■ **What you have to do**
What you return must match the records below exactly, apart from the omitted pictures.

■ **Supplied material**
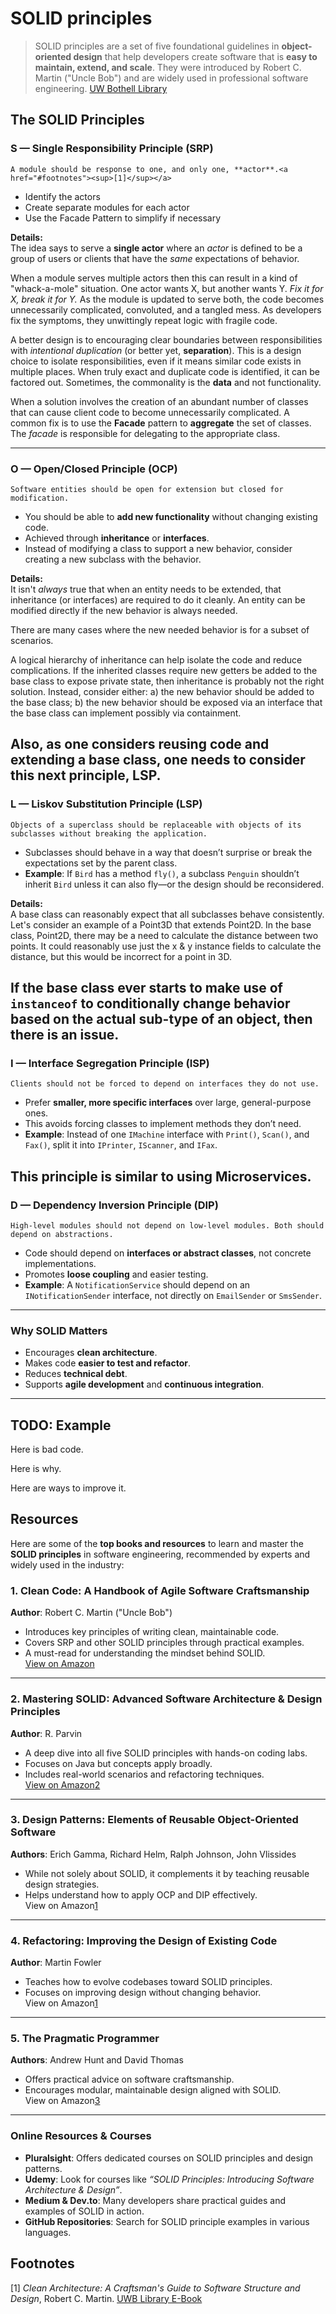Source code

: # SOLID principles

> SOLID principles are a set of five foundational guidelines in **object-oriented design** that help developers create software that is **easy to maintain, extend, and scale**. They were introduced by Robert C. Martin ("Uncle Bob") and are widely used in professional software engineering. [UW Bothell Library](https://learning.oreilly.com/library/view/clean-architecture-a/9780134494272/contents.xhtml)


## The SOLID Principles

### **S — Single Responsibility Principle (SRP)**

```{admonition} Definition
A module should be response to one, and only one, **actor**.<a href="#footnotes"><sup>[1]</sup></a>
```
- Identify the actors    
- Create separate modules for each actor  
- Use the Facade Pattern to simplify if necessary  

**Details:**  
The idea says to serve a **single actor** where an *actor* is defined to be a group of users or clients that have the *same* expectations of behavior. 

When a module serves multiple actors then this can result in a kind of "whack-a-mole" situation. One actor wants X, but another wants Y. *Fix it for X, break it for Y.* As the module is updated to serve both, the code becomes unnecessarily complicated, convoluted, and a tangled mess. As developers fix the symptoms, they unwittingly repeat logic with fragile code.  

A better design is to encouraging clear boundaries between responsibilities with *intentional duplication* (or better yet, **separation**). This is a design choice to isolate responsibilities, even if it means similar code exists in multiple places. When truly exact and duplicate code is identified, it can be factored out. Sometimes, the commonality is the **data** and not functionality.  

When a solution involves the creation of an abundant number of classes that can cause client code to become unnecessarily complicated. A common fix is to use the **Facade** pattern to **aggregate** the set of classes. The *facade* is responsible for delegating to the appropriate class. 

---

### **O — Open/Closed Principle (OCP)**
```{admonition} Definition
Software entities should be open for extension but closed for modification.
```

- You should be able to **add new functionality** without changing existing code.
- Achieved through **inheritance** or **interfaces**.
- Instead of modifying a class to support a new behavior, consider creating a new subclass with the behavior.  

**Details:**  
It isn't *always* true that when an entity needs to be extended, that inheritance (or interfaces) are required to do it cleanly. An entity can be modified directly if the new behavior is always needed.  

There are many cases where the new needed behavior is for a subset of scenarios.  

A logical hierarchy of inheritance can help isolate the code and reduce complications. If the inherited classes require new getters be added to the base class to expose private state, then inheritance is probably not the right solution. Instead, consider either: a) the new behavior should be added to the base class; b) the new behavior should be exposed via an interface that the base class can implement possibly via containment.    

Also, as one considers reusing code and extending a base class, one needs to consider this next principle, LSP.  
---

### **L — Liskov Substitution Principle (LSP)**
```{admonition} Definition
Objects of a superclass should be replaceable with objects of its subclasses without breaking the application.
```

- Subclasses should behave in a way that doesn’t surprise or break the expectations set by the parent class.
- **Example**: If `Bird` has a method `fly()`, a subclass `Penguin` shouldn’t inherit `Bird` unless it can also fly—or the design should be reconsidered.

**Details:**  
A base class can reasonably expect that all subclasses behave consistently. Let's consider an example of a Point3D that extends Point2D. In the base class, Point2D, there may be a need to calculate the distance between two points. It could reasonably use just the x & y instance fields to calculate the distance, but this would be incorrect for a point in 3D.  

If the base class ever starts to make use of `instanceof` to conditionally change behavior based on the actual sub-type of an object, then there is an issue.  
---

### **I — Interface Segregation Principle (ISP)**
```{admonition} Definition
Clients should not be forced to depend on interfaces they do not use.
```
- Prefer **smaller, more specific interfaces** over large, general-purpose ones.
- This avoids forcing classes to implement methods they don’t need.
- **Example**: Instead of one `IMachine` interface with `Print()`, `Scan()`, and `Fax()`, split it into `IPrinter`, `IScanner`, and `IFax`.

This principle is similar to using Microservices.  
---

### **D — Dependency Inversion Principle (DIP)**
```{admonition} Definition
High-level modules should not depend on low-level modules. Both should depend on abstractions.
```

- Code should depend on **interfaces or abstract classes**, not concrete implementations.
- Promotes **loose coupling** and easier testing.
- **Example**: A `NotificationService` should depend on an `INotificationSender` interface, not directly on `EmailSender` or `SmsSender`.

---

### Why SOLID Matters
- Encourages **clean architecture**.
- Makes code **easier to test and refactor**.
- Reduces **technical debt**.
- Supports **agile development** and **continuous integration**.

---

## TODO: Example
Here is bad code.

Here is why.

Here are ways to improve it.

## Resources
Here are some of the **top books and resources** to learn and master the **SOLID principles** in software engineering, recommended by experts and widely used in the industry:

### 1. **Clean Code: A Handbook of Agile Software Craftsmanship**  
**Author**: Robert C. Martin ("Uncle Bob")  
- Introduces key principles of writing clean, maintainable code.  
- Covers SRP and other SOLID principles through practical examples.  
- A must-read for understanding the mindset behind SOLID.  
[View on Amazon](https://www.guru99.com/software-engineer-book.html)

---

### 2. **Mastering SOLID: Advanced Software Architecture & Design Principles**  
**Author**: R. Parvin  
- A deep dive into all five SOLID principles with hands-on coding labs.  
- Focuses on Java but concepts apply broadly.  
- Includes real-world scenarios and refactoring techniques.  
[View on Amazon](https://www.amazon.com/Mastering-SOLID-Architecture-Object-Oriented-Depth-ebook/dp/B0CTYV2KK4)[2](https://www.amazon.com/Mastering-SOLID-Architecture-Object-Oriented-Depth-ebook/dp/B0CTYV2KK4)

---

### 3. **Design Patterns: Elements of Reusable Object-Oriented Software**  
**Authors**: Erich Gamma, Richard Helm, Ralph Johnson, John Vlissides  
- While not solely about SOLID, it complements it by teaching reusable design strategies.  
- Helps understand how to apply OCP and DIP effectively.  
View on Amazon[1](https://www.guru99.com/software-engineer-book.html)

---

### 4. **Refactoring: Improving the Design of Existing Code**  
**Author**: Martin Fowler  
- Teaches how to evolve codebases toward SOLID principles.  
- Focuses on improving design without changing behavior.  
View on Amazon[1](https://www.guru99.com/software-engineer-book.html)

---

### 5. **The Pragmatic Programmer**  
**Authors**: Andrew Hunt and David Thomas  
- Offers practical advice on software craftsmanship.  
- Encourages modular, maintainable design aligned with SOLID.  
View on Amazon[3](https://discoveringsaas.com/books/best-books-for-software-engineers/)

---

### **Online Resources & Courses**
- **Pluralsight**: Offers dedicated courses on SOLID principles and design patterns.
- **Udemy**: Look for courses like *“SOLID Principles: Introducing Software Architecture & Design”*.
- **Medium & Dev.to**: Many developers share practical guides and examples of SOLID in action.
- **GitHub Repositories**: Search for SOLID principle examples in various languages.

## Footnotes
[1] *Clean Architecture: A Craftsman's Guide to Software Structure and Design*, Robert C. Martin. [UWB Library E-Book](https://learning.oreilly.com/library/view/clean-architecture-a/9780134494272/part3.xhtml)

■ **Output for this exercise**
Source code

: # SOLID principles

> SOLID principles are a set of five foundational guidelines in **object-oriented design** that help developers create software that is **easy to maintain, extend, and scale**. They were introduced by Robert C. Martin ("Uncle Bob") and are widely used in professional software engineering. [UW Bothell Library](https://learning.oreilly.com/library/view/clean-architecture-a/9780134494272/contents.xhtml)


## The SOLID Principles

### **S — Single Responsibility Principle (SRP)**

```{admonition} Definition
A module should be response to one, and only one, **actor**.<a href="#footnotes"><sup>[1]</sup></a>
```
- Identify the actors    
- Create separate modules for each actor  
- Use the Facade Pattern to simplify if necessary  

**Details:**  
The idea says to serve a **single actor** where an *actor* is defined to be a group of users or clients that have the *same* expectations of behavior. 

When a module serves multiple actors then this can result in a kind of "whack-a-mole" situation. One actor wants X, but another wants Y. *Fix it for X, break it for Y.* As the module is updated to serve both, the code becomes unnecessarily complicated, convoluted, and a tangled mess. As developers fix the symptoms, they unwittingly repeat logic with fragile code.  

A better design is to encouraging clear boundaries between responsibilities with *intentional duplication* (or better yet, **separation**). This is a design choice to isolate responsibilities, even if it means similar code exists in multiple places. When truly exact and duplicate code is identified, it can be factored out. Sometimes, the commonality is the **data** and not functionality.  

When a solution involves the creation of an abundant number of classes that can cause client code to become unnecessarily complicated. A common fix is to use the **Facade** pattern to **aggregate** the set of classes. The *facade* is responsible for delegating to the appropriate class. 

---

### **O — Open/Closed Principle (OCP)**
```{admonition} Definition
Software entities should be open for extension but closed for modification.
```

- You should be able to **add new functionality** without changing existing code.
- Achieved through **inheritance** or **interfaces**.
- Instead of modifying a class to support a new behavior, consider creating a new subclass with the behavior.  

**Details:**  
It isn't *always* true that when an entity needs to be extended, that inheritance (or interfaces) are required to do it cleanly. An entity can be modified directly if the new behavior is always needed.  

There are many cases where the new needed behavior is for a subset of scenarios.  

A logical hierarchy of inheritance can help isolate the code and reduce complications. If the inherited classes require new getters be added to the base class to expose private state, then inheritance is probably not the right solution. Instead, consider either: a) the new behavior should be added to the base class; b) the new behavior should be exposed via an interface that the base class can implement possibly via containment.    

Also, as one considers reusing code and extending a base class, one needs to consider this next principle, LSP.  
---

### **L — Liskov Substitution Principle (LSP)**
```{admonition} Definition
Objects of a superclass should be replaceable with objects of its subclasses without breaking the application.
```

- Subclasses should behave in a way that doesn’t surprise or break the expectations set by the parent class.
- **Example**: If `Bird` has a method `fly()`, a subclass `Penguin` shouldn’t inherit `Bird` unless it can also fly—or the design should be reconsidered.

**Details:**  
A base class can reasonably expect that all subclasses behave consistently. Let's consider an example of a Point3D that extends Point2D. In the base class, Point2D, there may be a need to calculate the distance between two points. It could reasonably use just the x & y instance fields to calculate the distance, but this would be incorrect for a point in 3D.  

If the base class ever starts to make use of `instanceof` to conditionally change behavior based on the actual sub-type of an object, then there is an issue.  
---

### **I — Interface Segregation Principle (ISP)**
```{admonition} Definition
Clients should not be forced to depend on interfaces they do not use.
```
- Prefer **smaller, more specific interfaces** over large, general-purpose ones.
- This avoids forcing classes to implement methods they don’t need.
- **Example**: Instead of one `IMachine` interface with `Print()`, `Scan()`, and `Fax()`, split it into `IPrinter`, `IScanner`, and `IFax`.

This principle is similar to using Microservices.  
---

### **D — Dependency Inversion Principle (DIP)**
```{admonition} Definition
High-level modules should not depend on low-level modules. Both should depend on abstractions.
```

- Code should depend on **interfaces or abstract classes**, not concrete implementations.
- Promotes **loose coupling** and easier testing.
- **Example**: A `NotificationService` should depend on an `INotificationSender` interface, not directly on `EmailSender` or `SmsSender`.

---

### Why SOLID Matters
- Encourages **clean architecture**.
- Makes code **easier to test and refactor**.
- Reduces **technical debt**.
- Supports **agile development** and **continuous integration**.

---

## TODO: Example
Here is bad code.

Here is why.

Here are ways to improve it.

## Resources
Here are some of the **top books and resources** to learn and master the **SOLID principles** in software engineering, recommended by experts and widely used in the industry:

### 1. **Clean Code: A Handbook of Agile Software Craftsmanship**  
**Author**: Robert C. Martin ("Uncle Bob")  
- Introduces key principles of writing clean, maintainable code.  
- Covers SRP and other SOLID principles through practical examples.  
- A must-read for understanding the mindset behind SOLID.  
[View on Amazon](https://www.guru99.com/software-engineer-book.html)

---

### 2. **Mastering SOLID: Advanced Software Architecture & Design Principles**  
**Author**: R. Parvin  
- A deep dive into all five SOLID principles with hands-on coding labs.  
- Focuses on Java but concepts apply broadly.  
- Includes real-world scenarios and refactoring techniques.  
[View on Amazon](https://www.amazon.com/Mastering-SOLID-Architecture-Object-Oriented-Depth-ebook/dp/B0CTYV2KK4)[2](https://www.amazon.com/Mastering-SOLID-Architecture-Object-Oriented-Depth-ebook/dp/B0CTYV2KK4)

---

### 3. **Design Patterns: Elements of Reusable Object-Oriented Software**  
**Authors**: Erich Gamma, Richard Helm, Ralph Johnson, John Vlissides  
- While not solely about SOLID, it complements it by teaching reusable design strategies.  
- Helps understand how to apply OCP and DIP effectively.  
View on Amazon[1](https://www.guru99.com/software-engineer-book.html)

---

### 4. **Refactoring: Improving the Design of Existing Code**  
**Author**: Martin Fowler  
- Teaches how to evolve codebases toward SOLID principles.  
- Focuses on improving design without changing behavior.  
View on Amazon[1](https://www.guru99.com/software-engineer-book.html)

---

### 5. **The Pragmatic Programmer**  
**Authors**: Andrew Hunt and David Thomas  
- Offers practical advice on software craftsmanship.  
- Encourages modular, maintainable design aligned with SOLID.  
View on Amazon[3](https://discoveringsaas.com/books/best-books-for-software-engineers/)

---

### **Online Resources & Courses**
- **Pluralsight**: Offers dedicated courses on SOLID principles and design patterns.
- **Udemy**: Look for courses like *“SOLID Principles: Introducing Software Architecture & Design”*.
- **Medium & Dev.to**: Many developers share practical guides and examples of SOLID in action.
- **GitHub Repositories**: Search for SOLID principle examples in various languages.

## Footnotes
[1] *Clean Architecture: A Craftsman's Guide to Software Structure and Design*, Robert C. Martin. [UWB Library E-Book](https://learning.oreilly.com/library/view/clean-architecture-a/9780134494272/part3.xhtml)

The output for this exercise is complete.